Search code examples
pythonkerasneural-networklossctc

CTC loss implementation in keras


I am trying to implement a CTC loss with keras for my simplified neural network:

  
def ctc_lambda_func(args):
    y_pred, y_train, input_length, label_length = args
 
    return K.ctc_batch_cost(y_train, y_pred, input_length, label_length)


x_train = x_train.reshape(x_train.shape[0],20, 10).astype('float32')

input_data = layers.Input(shape=(20,10,))
x=layers.Convolution1D(filters=256, kernel_size=3,  padding="same", strides=1, use_bias=False ,activation= 'relu')(input_data)
x=layers.BatchNormalization()(x)
x=layers.Dropout(0.2)(x)

x=layers.Bidirectional (LSTM(units=200 , return_sequences=True)) (x)
x=layers.BatchNormalization()(x)
x=layers.Dropout(0.2)(x)


y_pred=outputs = layers.Dense(5, activation='softmax')(x)
fun = Model(input_data, y_pred)
# fun.summary()

label_length=np.zeros((3800,1))
input_length=np.zeros((3800,1))

for i in range (3799):
    label_length[i,0]=4
    input_length[i,0]=5 
  
y_train = np.array(y_train)
x_train = np.array(x_train)
input_length = np.array(input_length)
label_length = np.array(label_length) 

  
loss_out = Lambda(ctc_lambda_func, output_shape=(1,), name='ctc')([y_pred, y_train, input_length, label_length])
model =keras.models.Model(inputs=[input_data, y_train, input_length, label_length], outputs=loss_out)
model.compile(loss={'ctc': lambda y_train, y_pred: y_pred}, optimizer = 'adam')
model.fit(x=[x_train, y_train, input_length, label_length],  epochs=10, batch_size=100)

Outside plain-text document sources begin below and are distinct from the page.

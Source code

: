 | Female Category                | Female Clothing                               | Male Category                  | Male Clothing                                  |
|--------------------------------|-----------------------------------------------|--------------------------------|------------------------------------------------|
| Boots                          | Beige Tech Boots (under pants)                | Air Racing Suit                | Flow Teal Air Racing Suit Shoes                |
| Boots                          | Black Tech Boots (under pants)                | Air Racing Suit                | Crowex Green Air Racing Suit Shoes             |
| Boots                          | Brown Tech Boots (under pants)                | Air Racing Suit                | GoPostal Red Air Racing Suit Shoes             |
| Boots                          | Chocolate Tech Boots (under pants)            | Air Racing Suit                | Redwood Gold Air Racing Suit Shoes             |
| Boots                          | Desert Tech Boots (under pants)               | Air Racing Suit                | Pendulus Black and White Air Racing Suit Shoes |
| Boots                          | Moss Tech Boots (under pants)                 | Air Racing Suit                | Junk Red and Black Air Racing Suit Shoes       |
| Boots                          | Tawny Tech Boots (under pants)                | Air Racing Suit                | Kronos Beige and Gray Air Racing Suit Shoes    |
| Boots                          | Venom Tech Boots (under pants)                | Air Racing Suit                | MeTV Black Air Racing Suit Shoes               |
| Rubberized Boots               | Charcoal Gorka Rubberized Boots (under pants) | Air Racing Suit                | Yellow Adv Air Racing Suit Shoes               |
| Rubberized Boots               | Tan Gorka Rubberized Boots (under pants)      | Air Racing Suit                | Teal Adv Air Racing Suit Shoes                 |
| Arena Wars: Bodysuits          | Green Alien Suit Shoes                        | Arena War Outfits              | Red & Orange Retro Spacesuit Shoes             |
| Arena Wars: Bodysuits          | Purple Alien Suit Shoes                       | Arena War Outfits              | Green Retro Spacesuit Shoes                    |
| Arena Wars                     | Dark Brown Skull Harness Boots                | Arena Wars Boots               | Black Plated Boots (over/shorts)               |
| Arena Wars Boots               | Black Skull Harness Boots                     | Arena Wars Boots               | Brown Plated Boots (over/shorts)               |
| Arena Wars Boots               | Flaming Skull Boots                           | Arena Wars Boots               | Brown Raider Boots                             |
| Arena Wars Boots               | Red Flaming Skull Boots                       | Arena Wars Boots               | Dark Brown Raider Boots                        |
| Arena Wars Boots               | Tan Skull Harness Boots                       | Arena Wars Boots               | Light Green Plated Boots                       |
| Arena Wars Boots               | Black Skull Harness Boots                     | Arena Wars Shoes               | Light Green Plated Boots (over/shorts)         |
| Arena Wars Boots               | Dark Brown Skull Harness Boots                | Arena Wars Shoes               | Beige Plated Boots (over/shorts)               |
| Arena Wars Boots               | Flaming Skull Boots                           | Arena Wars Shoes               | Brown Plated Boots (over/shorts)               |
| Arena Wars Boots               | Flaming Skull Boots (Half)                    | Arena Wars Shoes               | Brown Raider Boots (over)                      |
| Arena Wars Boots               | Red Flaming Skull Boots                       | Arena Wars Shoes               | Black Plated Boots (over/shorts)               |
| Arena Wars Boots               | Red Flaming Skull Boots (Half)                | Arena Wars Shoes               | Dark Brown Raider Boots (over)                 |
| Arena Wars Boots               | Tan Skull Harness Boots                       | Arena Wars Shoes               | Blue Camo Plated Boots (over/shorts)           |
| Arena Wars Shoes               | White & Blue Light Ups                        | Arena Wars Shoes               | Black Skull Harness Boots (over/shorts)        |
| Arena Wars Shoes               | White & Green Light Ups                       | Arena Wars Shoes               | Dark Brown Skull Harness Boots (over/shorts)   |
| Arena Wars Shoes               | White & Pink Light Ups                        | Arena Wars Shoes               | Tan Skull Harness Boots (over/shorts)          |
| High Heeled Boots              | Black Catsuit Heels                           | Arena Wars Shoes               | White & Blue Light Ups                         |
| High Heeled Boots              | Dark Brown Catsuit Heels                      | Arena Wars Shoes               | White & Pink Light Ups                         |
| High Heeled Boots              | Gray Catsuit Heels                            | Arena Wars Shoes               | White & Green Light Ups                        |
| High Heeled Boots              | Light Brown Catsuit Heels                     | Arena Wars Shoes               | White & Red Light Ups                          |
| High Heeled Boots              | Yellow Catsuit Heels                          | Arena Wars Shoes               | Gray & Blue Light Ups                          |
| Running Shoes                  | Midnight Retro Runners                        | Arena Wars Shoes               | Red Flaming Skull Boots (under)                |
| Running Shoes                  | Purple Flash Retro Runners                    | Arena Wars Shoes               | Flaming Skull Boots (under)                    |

We have y_true (or y_train) with (3800,4) dimension, because of that I put label_length=4 and input_length=5 (+1 for blank)

I face this error :

ValueError: Input tensors to a Model must come from `tf.keras.Input`. Received: [[0. 1. 0. 0.]
 [0. 1. 0. 0.]
 [0. 1. 0. 0.]
 ...
 [1. 0. 0. 0.]
 [1. 0. 0. 0.]
 [1. 0. 0. 0.]] (missing previous layer metadata).

y_true is like this:

 [[0. 1. 0. 0.]
 [0. 1. 0. 0.]
 ...
 [1. 0. 0. 0.]
 [1. 0. 0. 0.]
 [1. 0. 0. 0.]]

what is my problem?


Solution

  • You misunderstood the lengths. It is not the number of label classes, it is the actual length of the sequences. CTC can only be used in situations where the number of the target symbols is smaller than the number of input states. Technically, the number of inputs and outputs is the same, but some of the outputs are the blanks. (This typically happens in speech recognition where you have plenty of input signal windows and reletively few fonemes in the ouput.)

    Assuming you must have padded the inputs and output to have them in a batch:

    • input_length shoud contain for each item in the batch, how many inputs are actually valid, i.e., not padding;

    • label_length should contain how many non-blank labels should the model produce for each item in the batch.